*Assignment*: Leaving out each picture, transcribe the lines of the listing below exactly from the first through the line that contains "### 🏷️ Skills".

*Exercise inputs*:
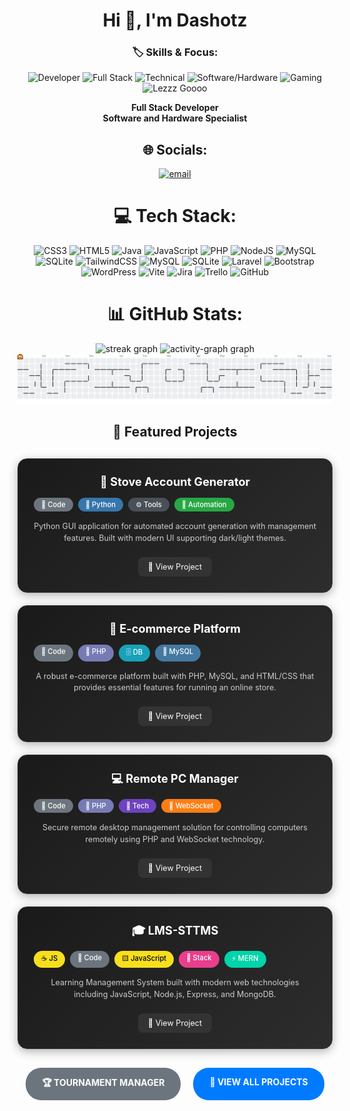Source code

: <h1 align="center">Hi 👋, I'm Dashotz</h1>

<div align="center">

### 🏷️ Skills & Focus:
![Developer](https://img.shields.io/badge/Developer-000000?style=for-the-badge&logo=github&logoColor=white) ![Full Stack](https://img.shields.io/badge/Full%20Stack-6DA55F?style=for-the-badge&logo=node.js&logoColor=white) ![Technical](https://img.shields.io/badge/Technical-007ACC?style=for-the-badge&logo=visual-studio-code&logoColor=white) ![Software/Hardware](https://img.shields.io/badge/Software%2FHardware-FF6B6B?style=for-the-badge&logo=visual-studio&logoColor=white&labelColor=00D4AA) ![Gaming](https://img.shields.io/badge/Gaming-00D4AA?style=for-the-badge&logo=steam&logoColor=white) ![Lezzz Goooo](https://img.shields.io/badge/Lezzz%20Goooo-FFD700?style=for-the-badge&logo=fire&logoColor=black)

**Full Stack Developer**  
**Software and Hardware Specialist**

## 🌐 Socials:
[![email](https://img.shields.io/badge/Email-D14836?logo=gmail&logoColor=white)](mailto:dashotz14@gmail.com) 

# 💻 Tech Stack:
![CSS3](https://img.shields.io/badge/css3-%231572B6.svg?style=for-the-badge&logo=css3&logoColor=white) ![HTML5](https://img.shields.io/badge/html5-%23E34F26.svg?style=for-the-badge&logo=html5&logoColor=white) ![Java](https://img.shields.io/badge/java-%23ED8B00.svg?style=for-the-badge&logo=openjdk&logoColor=white) ![JavaScript](https://img.shields.io/badge/javascript-%23323330.svg?style=for-the-badge&logo=javascript&logoColor=%23F7DF1E) ![PHP](https://img.shields.io/badge/php-%23777BB4.svg?style=for-the-badge&logo=php&logoColor=white) ![NodeJS](https://img.shields.io/badge/node.js-6DA55F?style=for-the-badge&logo=node.js&logoColor=white) ![MySQL](https://img.shields.io/badge/mysql-4479A1.svg?style=for-the-badge&logo=mysql&logoColor=white) ![SQLite](https://img.shields.io/badge/sqlite-%2307405e.svg?style=for-the-badge&logo=sqlite&logoColor=white) ![TailwindCSS](https://img.shields.io/badge/tailwindcss-%2338B2AC.svg?style=for-the-badge&logo=tailwind-css&logoColor=white) ![MySQL](https://img.shields.io/badge/mysql-4479A1.svg?style=for-the-badge&logo=mysql&logoColor=white) ![SQLite](https://img.shields.io/badge/sqlite-%2307405e.svg?style=for-the-badge&logo=sqlite&logoColor=white) ![Laravel](https://img.shields.io/badge/laravel-%23FF2D20.svg?style=for-the-badge&logo=laravel&logoColor=white) ![Bootstrap](https://img.shields.io/badge/bootstrap-%238511FA.svg?style=for-the-badge&logo=bootstrap&logoColor=white) ![WordPress](https://img.shields.io/badge/WordPress-%23117AC9.svg?style=for-the-badge&logo=WordPress&logoColor=white) ![Vite](https://img.shields.io/badge/vite-%23646CFF.svg?style=for-the-badge&logo=vite&logoColor=white) ![Jira](https://img.shields.io/badge/jira-%230A0FFF.svg?style=for-the-badge&logo=jira&logoColor=white) ![Trello](https://img.shields.io/badge/Trello-%23026AA7.svg?style=for-the-badge&logo=Trello&logoColor=white) ![GitHub](https://img.shields.io/badge/github-%23121011.svg?style=for-the-badge&logo=github&logoColor=white)
# 📊 GitHub Stats:
<div align="center">
  <img src="https://streak-stats.demolab.com?user=Dashotz&locale=en&mode=daily&theme=dracula&hide_border=false&border_radius=5&order=3" height="150" alt="streak graph"  />
  <img src="https://github-readme-activity-graph.vercel.app/graph?username=Dashotz&radius=16&theme=dracula&area=true&order=5" height="300" alt="activity-graph graph"  />
</div>


<picture>
  <source media="(prefers-color-scheme: dark)" srcset="https://raw.githubusercontent.com/Dashotz/Dashotz/output/pacman-contribution-graph-dark.svg">
  <source media="(prefers-color-scheme: light)" srcset="https://raw.githubusercontent.com/Dashotz/Dashotz/output/pacman-contribution-graph.svg">
  <img alt="pacman contribution graph" src="https://raw.githubusercontent.com/Dashotz/Dashotz/output/pacman-contribution-graph.svg">
</picture>

###

###


###

## 🚀 Featured Projects

<div class="projects-grid">
  <div class="project-card">
    <h3>🎯 Stove Account Generator</h3>
    <div class="tech-tags">
      <span class="tag code">📝 Code</span>
      <span class="tag python">🐍 Python</span>
      <span class="tag tools">⚙️ Tools</span>
      <span class="tag automation">🤖 Automation</span>
    </div>
    <p>Python GUI application for automated account generation with management features. Built with modern UI supporting dark/light themes.</p>
    <div class="project-links">
      <a href="https://github.com/Dashotz/stove-account-generator" class="github-link">📁 View Project</a>
    </div>
  </div>

  <div class="project-card">
    <h3>🛒 E-commerce Platform</h3>
    <div class="tech-tags">
      <span class="tag code">📝 Code</span>
      <span class="tag php">🐘 PHP</span>
      <span class="tag db">🗄️ DB</span>
      <span class="tag mysql">🐬 MySQL</span>
    </div>
    <p>A robust e-commerce platform built with PHP, MySQL, and HTML/CSS that provides essential features for running an online store.</p>
    <div class="project-links">
      <a href="https://github.com/Dashotz/ecommerce-platform" class="github-link">📁 View Project</a>
    </div>
  </div>

  <div class="project-card">
    <h3>💻 Remote PC Manager</h3>
    <div class="tech-tags">
      <span class="tag code">📝 Code</span>
      <span class="tag php">🐘 PHP</span>
      <span class="tag tech">🔧 Tech</span>
      <span class="tag websocket">🔌 WebSocket</span>
    </div>
    <p>Secure remote desktop management solution for controlling computers remotely using PHP and WebSocket technology.</p>
    <div class="project-links">
      <a href="https://github.com/Dashotz/remote-pc-manager" class="github-link">📁 View Project</a>
    </div>
  </div>

  <div class="project-card">
    <h3>🎓 LMS-STTMS</h3>
    <div class="tech-tags">
      <span class="tag js">☕ JS</span>
      <span class="tag code">📝 Code</span>
      <span class="tag javascript">🟨 JavaScript</span>
      <span class="tag stack">💎 Stack</span>
      <span class="tag mern">⚡ MERN</span>
    </div>
    <p>Learning Management System built with modern web technologies including JavaScript, Node.js, Express, and MongoDB.</p>
    <div class="project-links">
      <a href="https://github.com/Dashotz/lms-sttms" class="github-link">📁 View Project</a>
    </div>
  </div>
</div>

<div class="more-projects">
  <a href="https://github.com/Dashotz?tab=repositories" class="tournament-btn">🏆 TOURNAMENT MANAGER</a>
  <a href="https://github.com/Dashotz" class="view-all-btn">👀 VIEW ALL PROJECTS</a>
</div>

<style>
.projects-grid {
  display: grid;
  grid-template-columns: repeat(auto-fit, minmax(300px, 1fr));
  gap: 20px;
  margin: 30px 0;
}

.project-card {
  background: linear-gradient(135deg, #1a1a1a 0%, #2d2d2d 100%);
  border: 1px solid #333;
  border-radius: 15px;
  padding: 25px;
  transition: all 0.3s ease;
  box-shadow: 0 4px 15px rgba(0, 0, 0, 0.3);
}

.project-card:hover {
  transform: translateY(-5px);
  border-color: #00d4aa;
  box-shadow: 0 8px 25px rgba(0, 212, 170, 0.3);
}

.project-card h3 {
  color: #fff;
  margin: 0 0 15px 0;
  font-size: 1.3em;
  font-weight: bold;
}

.tech-tags {
  display: flex;
  flex-wrap: wrap;
  gap: 8px;
  margin-bottom: 15px;
}

.tag {
  padding: 4px 12px;
  border-radius: 20px;
  font-size: 0.8em;
  font-weight: 500;
  color: white;
}

.tag.code { background: #6c757d; }
.tag.python { background: #3776ab; }
.tag.tools { background: #495057; }
.tag.automation { background: #28a745; }
.tag.php { background: #777bb4; }
.tag.db { background: #17a2b8; }
.tag.mysql { background: #4479a1; }
.tag.tech { background: #6f42c1; }
.tag.websocket { background: #fd7e14; }
.tag.js { background: #f7df1e; color: #000; }
.tag.javascript { background: #f7df1e; color: #000; }
.tag.stack { background: #e83e8c; }
.tag.mern { background: #00d4aa; }

.project-card p {
  color: #ccc;
  margin: 0 0 20px 0;
  line-height: 1.5;
  font-size: 0.9em;
}

.project-links {
  text-align: center;
}

.github-link {
  display: inline-block;
  padding: 8px 16px;
  background: #333;
  color: #fff;
  text-decoration: none;
  border-radius: 8px;
  transition: all 0.3s ease;
  font-size: 0.9em;
}

.github-link:hover {
  background: #00d4aa;
  color: #000;
  transform: scale(1.05);
}

.more-projects {
  text-align: center;
  margin: 30px 0;
  display: flex;
  justify-content: center;
  gap: 20px;
  flex-wrap: wrap;
}

.tournament-btn, .view-all-btn {
  display: inline-block;
  padding: 12px 24px;
  border-radius: 25px;
  text-decoration: none;
  font-weight: bold;
  transition: all 0.3s ease;
  border: 2px solid transparent;
}

.tournament-btn {
  background: #6c757d;
  color: white;
}

.tournament-btn:hover {
  background: transparent;
  border-color: #6c757d;
  color: #6c757d;
  transform: scale(1.05);
}

.view-all-btn {
  background: #007bff;
  color: white;
}

.view-all-btn:hover {
  background: transparent;
  border-color: #007bff;
  color: #007bff;
  transform: scale(1.05);
}

@media (max-width: 768px) {
  .projects-grid {
    grid-template-columns: 1fr;
  }
  
  .more-projects {
    flex-direction: column;
    align-items: center;
  }
}
</style>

*Written solution*:
Source code

: <h1 align="center">Hi 👋, I'm Dashotz</h1>

<div align="center">

### 🏷️ Skills & Focus:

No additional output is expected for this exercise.